=== Begin Enclosure ===
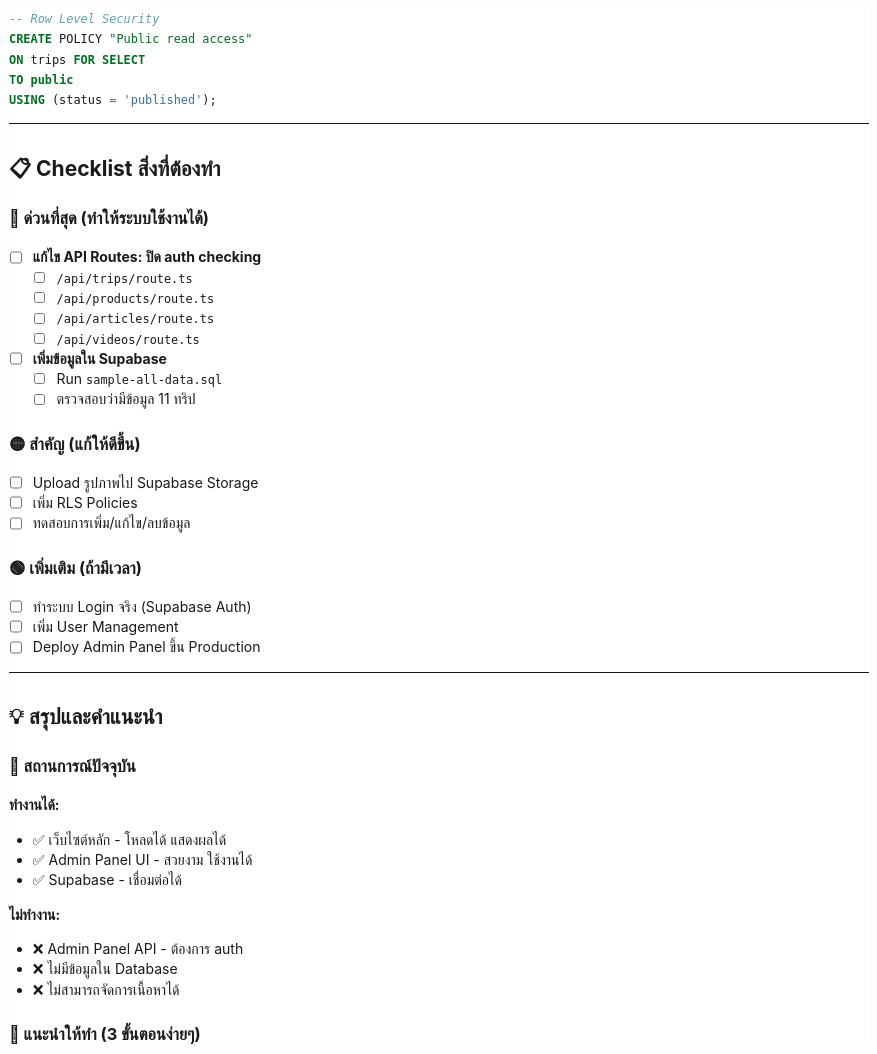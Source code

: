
 ```sql
-- Row Level Security
CREATE POLICY "Public read access"
ON trips FOR SELECT
TO public
USING (status = 'published');
```

---

## 📋 Checklist สิ่งที่ต้องทำ

### 🔴 ด่วนที่สุด (ทำให้ระบบใช้งานได้)

- [ ] **แก้ไข API Routes: ปิด auth checking**
  - [ ] `/api/trips/route.ts`
  - [ ] `/api/products/route.ts`
  - [ ] `/api/articles/route.ts`
  - [ ] `/api/videos/route.ts`
  
- [ ] **เพิ่มข้อมูลใน Supabase**
  - [ ] Run `sample-all-data.sql`
  - [ ] ตรวจสอบว่ามีข้อมูล 11 ทริป

### 🟡 สำคัญ (แก้ให้ดีขึ้น)

- [ ] Upload รูปภาพไป Supabase Storage
- [ ] เพิ่ม RLS Policies
- [ ] ทดสอบการเพิ่ม/แก้ไข/ลบข้อมูล

### 🟢 เพิ่มเติม (ถ้ามีเวลา)

- [ ] ทำระบบ Login จริง (Supabase Auth)
- [ ] เพิ่ม User Management
- [ ] Deploy Admin Panel ขึ้น Production

---

## 💡 สรุปและคำแนะนำ

### 🎯 สถานการณ์ปัจจุบัน

**ทำงานได้:**
- ✅ เว็บไซต์หลัก - โหลดได้ แสดงผลได้
- ✅ Admin Panel UI - สวยงาม ใช้งานได้
- ✅ Supabase - เชื่อมต่อได้

**ไม่ทำงาน:**
- ❌ Admin Panel API - ต้องการ auth
- ❌ ไม่มีข้อมูลใน Database
- ❌ ไม่สามารถจัดการเนื้อหาได้

### 🚀 แนะนำให้ทำ (3 ขั้นตอนง่ายๆ)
=== End Enclosure ===
= What to work on =
Give the entries again exactly, but skip every image.

= Problem solution =
Source code

:
 ```sql
-- Row Level Security
CREATE POLICY "Public read access"
ON trips FOR SELECT
TO public
USING (status = 'published');
```

---

## 📋 Checklist สิ่งที่ต้องทำ

### 🔴 ด่วนที่สุด (ทำให้ระบบใช้งานได้)

- [ ] **แก้ไข API Routes: ปิด auth checking**
  - [ ] `/api/trips/route.ts`
  - [ ] `/api/products/route.ts`
  - [ ] `/api/articles/route.ts`
  - [ ] `/api/videos/route.ts`
  
- [ ] **เพิ่มข้อมูลใน Supabase**
  - [ ] Run `sample-all-data.sql`
  - [ ] ตรวจสอบว่ามีข้อมูล 11 ทริป

### 🟡 สำคัญ (แก้ให้ดีขึ้น)

- [ ] Upload รูปภาพไป Supabase Storage
- [ ] เพิ่ม RLS Policies
- [ ] ทดสอบการเพิ่ม/แก้ไข/ลบข้อมูล

### 🟢 เพิ่มเติม (ถ้ามีเวลา)

- [ ] ทำระบบ Login จริง (Supabase Auth)
- [ ] เพิ่ม User Management
- [ ] Deploy Admin Panel ขึ้น Production

---

## 💡 สรุปและคำแนะนำ

### 🎯 สถานการณ์ปัจจุบัน

**ทำงานได้:**
- ✅ เว็บไซต์หลัก - โหลดได้ แสดงผลได้
- ✅ Admin Panel UI - สวยงาม ใช้งานได้
- ✅ Supabase - เชื่อมต่อได้

**ไม่ทำงาน:**
- ❌ Admin Panel API - ต้องการ auth
- ❌ ไม่มีข้อมูลใน Database
- ❌ ไม่สามารถจัดการเนื้อหาได้

### 🚀 แนะนำให้ทำ (3 ขั้นตอนง่ายๆ)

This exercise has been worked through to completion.